Dropped messages can simply result in denial of service which prevents the group from operating. It is difficult to prove that denial of service is occurring without out-of-band comparison. There's no way for an application or protocol to work if the delivery service simply refuses to transmit. Otherwise, the network can deliberately drop some messages so as to cause a partition between the group based on different received commit messages. If discovered in time, through out-of-band comparison of the epoch_authenticator, then the split groups can be reinitialised back together; otherwise, a new group needs to be created with a resumption key from before the group split.
This could occur when an untrustworthy key server provides wrong keys for a member to be added to the group. Impersonation could occur, but this usually requires the impersonator to have sufficient knowledge of the person they are impersonating, if they actively send messages. This is a separate problem altogether out of the scope of the implementation. However, what is within scope is a man-in-the-middle attack where an attacker is added to a group in lieu of the real member, and they pass message back and forth between the real group and the real member.

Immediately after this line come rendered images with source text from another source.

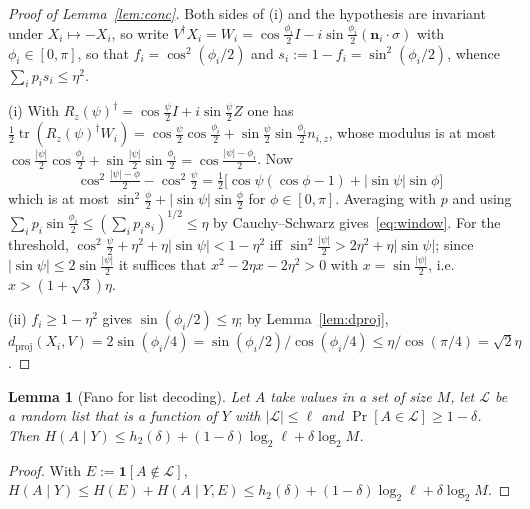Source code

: \documentclass[aps,prx,twocolumn,superscriptaddress,nofootinbib,longbibliography]{revtex4-2}
\theoremstyle{plain}
\newtheorem{lemma}{Lemma}
\theoremstyle{definition}
\theoremstyle{remark}
\newcommand{\dproj}{d_{\mathrm{proj}}}
\newcommand{\tr}{\operatorname{tr}}
\begin{document}
\begin{proof}[Proof of Lemma~\ref{lem:conc}]
Both sides of (i) and the hypothesis are invariant under $X_i\mapsto-X_i$, so write $V^\dagger X_i=W_i=\cos\tfrac{\phi_i}2I-i\sin\tfrac{\phi_i}2(\mathbf n_i\!\cdot\!\sigma)$ with $\phi_i\in[0,\pi]$, so that $f_i=\cos^2(\phi_i/2)$ and $s_i:=1-f_i=\sin^2(\phi_i/2)$, whence $\sum_ip_is_i\le\eta^2$.

(i) With $R_z(\psi)^\dagger=\cos\tfrac\psi2I+i\sin\tfrac\psi2Z$ one has $\tfrac12\tr(R_z(\psi)^\dagger W_i)=\cos\tfrac\psi2\cos\tfrac{\phi_i}2+\sin\tfrac\psi2\sin\tfrac{\phi_i}2n_{i,z}$, whose modulus is at most $\cos\tfrac{|\psi|}2\cos\tfrac{\phi_i}2+\sin\tfrac{|\psi|}2\sin\tfrac{\phi_i}2=\cos\tfrac{|\psi|-\phi_i}2$. Now
\[
\cos^2\tfrac{|\psi|-\phi}2-\cos^2\tfrac\psi2=\tfrac12\big[\cos\psi(\cos\phi-1)+|\sin\psi|\sin\phi\big]
\]
which is at most $\sin^2\tfrac\phi2+|\sin\psi|\sin\tfrac\phi2$ for $\phi\in[0,\pi]$. Averaging with $p$ and using $\sum_ip_i\sin\tfrac{\phi_i}2\le(\sum_ip_is_i)^{1/2}\le\eta$ by Cauchy--Schwarz gives~\eqref{eq:window}. For the threshold, $\cos^2\tfrac\psi2+\eta^2+\eta|\sin\psi|<1-\eta^2$ iff $\sin^2\tfrac{|\psi|}2>2\eta^2+\eta|\sin\psi|$; since $|\sin\psi|\le2\sin\tfrac{|\psi|}2$ it suffices that $x^2-2\eta x-2\eta^2>0$ with $x=\sin\tfrac{|\psi|}2$, i.e.\ $x>(1+\sqrt3)\eta$.

(ii) $f_i\ge1-\eta^2$ gives $\sin(\phi_i/2)\le\eta$; by Lemma~\ref{lem:dproj}, $\dproj(X_i,V)=2\sin(\phi_i/4)=\sin(\phi_i/2)/\cos(\phi_i/4)\le\eta/\cos(\pi/4)=\sqrt2\eta$.
\end{proof}

\begin{lemma}[Fano for list decoding]\label{lem:fanolist}
Let $A$ take values in a set of size $M$, let $\mathcal L$ be a random list that is a function of $Y$ with $|\mathcal L|\le\ell$ and $\Pr[A\in\mathcal L]\ge1-\delta$. Then $H(A\mid Y)\le h_2(\delta)+(1-\delta)\log_2\ell+\delta\log_2M$.
\end{lemma}
\begin{proof}
With $E:=\mathbf1[A\notin\mathcal L]$, $H(A\mid Y)\le H(E)+H(A\mid Y,E)\le h_2(\delta)+(1-\delta)\log_2\ell+\delta\log_2M$.
\end{proof}
\end{document}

This is more difficult than man-in-the-middle between two party communication, as the middleman may have to simulate an entire feasible fake group for the unknowing member to be added to, with separate clients masquerading as the real senders from the actual group. However, it is not impossible. To detect this, each epoch has an epoch_authenticator secret that can be compared out-of-band; if it is the same, then these two members know that they at least are in the same group during the same epoch. However, this changes with every epoch, so the comparison would have to be repeated each time, as epoch changes can introduce attackers or secretly split the group (as in the above section).
Currently, this implementation of MLS doesn't include deniability; it instead aims for non-repudiation. It would require exchanging the signatures over deniable channels, so that it is impossible for one user to prove that a certain key really corresponds to a certain user. These are not provided in this implementation; instead, we send over regular asymmetrically encrypted channels.
Additionally, for deniability to be used practically, it must extend beyond Cryptographic deniability, where it can be theoretically proven that a technically savvy adversary could generate false messages without knowledge of another user's private signature key. For deniability to be taken seriously, it needs to be made easier to access; for instance a feature within the application allowing users to change their local message history by sending messages as another person to themselves. This is beyond the scope of my implementation, but it's curious to note the gap between theoretical deniability, and the sort of deniability actually deemed plausible in scenarios such as the court of law.
Less to do with the security of the group itself, and more the security of the application in the context of the wider device. C2 attacks involve malware planted on a device being able to communicate with attackers through covert channels. This can be done through esoteric methods as companies increase their security, such as through printer networks or disguising data in Slack message packets, which are authorised to pass through the network. To prevent this application from being used in such a way, all padding fields are completely zeroed out when set; and any packets received with unexpected non-zero bits are rejected.